Physical activity improves longevity at any age.
A new study publised in the BMJ has found that getting active later in life can help you live longer — even if you haven’t exercised before.
The research out of the UK looked at more than 15,000 people over a 20-year period. Researchers assessed the participants for lifestyle and other risk factors at a baseline period and then also after 12 years. This was to measure what had changed in their fitness levels.
The measures of fitness included nutrition, body mass index (BMI), blood pressure, triglycerides and cholesterol.
The study concluded that middle aged and older adults gain substantial longevity benefits — i.e. live longer — by becoming more physically active. Importantly, this was irrespective of how physically active a person was previously.

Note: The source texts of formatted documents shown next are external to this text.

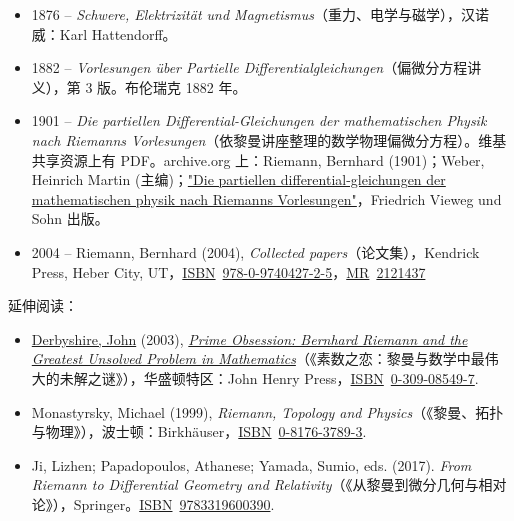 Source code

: \begin{itemize}
\item
  {1876 -- \emph{Schwere, Elektrizität und Magnetismus}（重力、电学与磁学），汉诺威：Karl Hattendorff。}
\item
  {1882 -- \emph{Vorlesungen über Partielle Differentialgleichungen}（偏微分方程讲义），第 3 版。布伦瑞克 1882 年。}
\item
  {1901 -- \emph{Die partiellen Differential-Gleichungen der mathematischen Physik nach Riemann\textquotesingle s Vorlesungen}（依黎曼讲座整理的数学物理偏微分方程）。维基共享资源上有 PDF。archive.org 上：Riemann, Bernhard (1901)；Weber, Heinrich Martin (主编)；\href{https://archive.org/details/diepartiellendi02webegoog}{"Die partiellen differential-gleichungen der mathematischen physik nach Riemann\textquotesingle s Vorlesungen"}，Friedrich Vieweg und Sohn 出版。}
\item
  {2004 -- Riemann, Bernhard (2004), \emph{Collected papers}（论文集），Kendrick Press, Heber City, UT，\href{https://en.wikipedia.org/wiki/ISBN_(identifier)}{ISBN}{~}\href{https://en.wikipedia.org/wiki/Special:BookSources/978-0-9740427-2-5}{978-0-9740427-2-5}，\href{https://en.wikipedia.org/wiki/MR_(identifier)}{MR}{~}\href{https://mathscinet.ams.org/mathscinet-getitem?mr=2121437}{2121437}{}}
\end{itemize}




延伸阅读：

\begin{itemize}
\tightlist
\item
  {\href{https://en.wikipedia.org/wiki/John_Derbyshire}{Derbyshire, John} (2003), \emph{\href{https://en.wikipedia.org/wiki/Prime_Obsession}{Prime Obsession: Bernhard Riemann and the Greatest Unsolved Problem in Mathematics}}（《素数之恋：黎曼与数学中最伟大的未解之谜》），华盛顿特区：John Henry Press，\href{https://en.wikipedia.org/wiki/ISBN_(identifier)}{ISBN}{~}\href{https://en.wikipedia.org/wiki/Special:BookSources/0-309-08549-7}{0-309-08549-7}.}
\item
  {Monastyrsky, Michael (1999), \emph{Riemann, Topology and Physics}（《黎曼、拓扑与物理》），波士顿：Birkhäuser，\href{https://en.wikipedia.org/wiki/ISBN_(identifier)}{ISBN}{~}\href{https://en.wikipedia.org/wiki/Special:BookSources/0-8176-3789-3}{0-8176-3789-3}.}
\item
  {Ji, Lizhen; Papadopoulos, Athanese; Yamada, Sumio, eds. (2017). \emph{From Riemann to Differential Geometry and Relativity}（《从黎曼到微分几何与相对论》），Springer。\href{https://en.wikipedia.org/wiki/ISBN_(identifier)}{ISBN}{~}\href{https://en.wikipedia.org/wiki/Special:BookSources/9783319600390}{9783319600390}.}
\end{itemize}



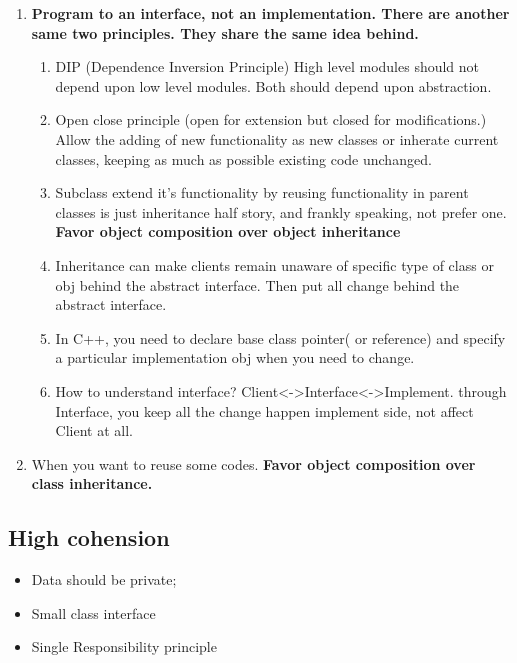 \documentclass[a4paper,12pt,twoside]{book}
\begin{document}
\begin{itemize}
\begin{enumerate}
\begin{enumerate}
\end{enumerate}

\item \textbf{Program to an interface, not an implementation. There are another same two principles. They share the same idea behind. }
\begin{enumerate}
\item DIP (Dependence Inversion Principle) High level modules should not depend upon low level modules. Both should depend upon abstraction. 
\item Open close principle (open for extension but closed for modifications.) Allow the adding of new functionality as new classes or inherate current classes, keeping as much as possible existing code unchanged.

\item Subclass extend it's functionality by reusing functionality in parent classes is just inheritance half story, and frankly speaking, not prefer one. \textbf{Favor object composition over object inheritance}

\item Inheritance can make clients remain unaware of specific type of class or obj behind the abstract interface. Then put all change behind the abstract interface. 

\item In C++, you need to declare base class pointer( or reference) and specify a particular implementation obj when you need to change. 

\item How to understand interface? Client<->Interface<->Implement. through Interface, you keep all the change happen implement side, not affect Client at all. 

\end{enumerate}

\item When you want to reuse some codes. \textbf{Favor object composition over class inheritance. }
\end{enumerate}

\end{itemize}

\subsection{High cohension}
\begin{itemize}
\item Data should be private;
\item Small class interface
\item Single Responsibility principle
\end{itemize}
\end{document}
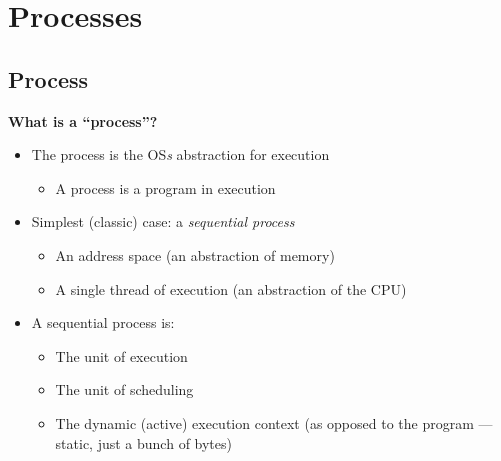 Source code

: \documentclass[11pt,a4paper]{article}
\begin{document}
\break{}

\section{Processes}

\subsection{Process}

\textbf{What is a ``process''?}
\begin{itemize}
    \item The process is the OS\emph{s} abstraction for execution
        \begin{itemize}
            \item A process is a program in execution
        \end{itemize}
    \item Simplest (classic) case: a \emph{sequential process}
        \begin{itemize}
            \item An address space (an abstraction of memory)
            \item A single thread of execution (an abstraction of the CPU)
        \end{itemize}
    \item A sequential process is:
        \begin{itemize}
            \item The unit of execution
            \item The unit of scheduling
            \item The dynamic (active) execution context
                (as opposed to the program --- static, just a bunch of bytes)
        \end{itemize}

\end{itemize}
\end{document}
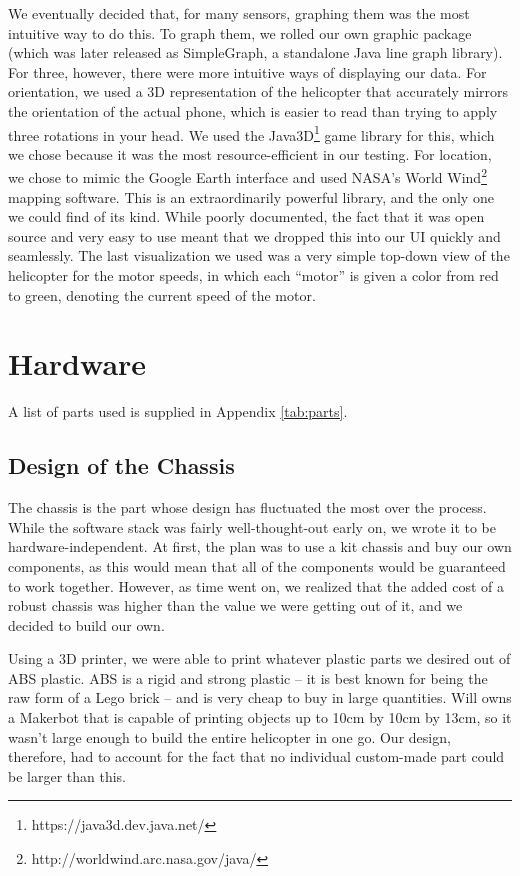 We eventually decided that, for many sensors, graphing them was the
most intuitive way to do this. To graph them, we rolled our own
graphic package (which was later released as SimpleGraph, a standalone
Java line graph library). For three, however, there were more
intuitive ways of displaying our data. For orientation, we used a 3D
representation of the helicopter that accurately mirrors the
orientation of the actual phone, which is easier to read than trying
to apply three rotations in your head. We used the
Java3D\footnote{https://java3d.dev.java.net/} game library for this,
which we chose because it was the most resource-efficient in our
testing. For location, we chose to mimic the Google Earth interface
and used NASA's World
Wind\footnote{http://worldwind.arc.nasa.gov/java/} mapping
software. This is an extraordinarily powerful library, and the only
one we could find of its kind. While poorly documented, the fact that
it was open source and very easy to use meant that we dropped this
into our UI quickly and seamlessly. The last visualization we used was
a very simple top-down view of the helicopter for the motor speeds, in
which each ``motor'' is given a color from red to green, denoting the
current speed of the motor.

\section{Hardware}
A list of parts used is supplied in Appendix \ref{tab:parts}.

\subsection{Design of the Chassis}
The chassis is the part whose design has fluctuated the most over the
process. While the software stack was fairly well-thought-out early
on, we wrote it to be hardware-independent. At first, the plan was to
use a kit chassis and buy our own components, as this would mean that
all of the components would be guaranteed to work together. However,
as time went on, we realized that the added cost of a robust chassis
was higher than the value we were getting out of it, and we decided to
build our own.

Using a 3D printer, we were able to print whatever plastic parts we
desired out of ABS plastic. ABS is a rigid and strong plastic -- it is
best known for being the raw form of a Lego brick -- and is very cheap
to buy in large quantities. Will owns a Makerbot that is capable of
printing objects up to 10cm by 10cm by 13cm, so it wasn't large enough
to build the entire helicopter in one go. Our design, therefore, had
to account for the fact that no individual custom-made part could be
larger than this.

What’s more, even those with cardiovascular disease or cancer can benefit from exercise in terms of longevity.
“It’s like putting money in the bank,” said study co-author Soren Brage of the University of Cambridge.
“You invest in your future health and nothing is ever wasted but it’s also never too late.”
In the study, the participants were divided into three groups in terms of physical activity: low, medium and high. These groups were based on the World Health Organization’s physical activity guidelines.
Those who maintained at least a medium level of activity — around 150 minutes of moderate exercise per week — had a 28 per cent lower risk of mortality compared to the low activity group.
“Twenty-eight per cent is what makes public health researchers jump up and down in joy — that’s quite a big effect,” said Dr. Brage.
“That’s slashing your mortality risk by a quarter.”
Furthermore, the study recommends that if people increase their physical activity levels to meeting the minimum public health recommendations, we could prevent around one in two deaths associated with inactivity.
It does, however, mean that it’s never too late to get started and experience the positive results.
Mok, Alexander, et al (2019.) ‘Physical activity trajectories and mortality: population based cohort study.’ BMJ 2019; 365:l2323. (Published 26 June 2019)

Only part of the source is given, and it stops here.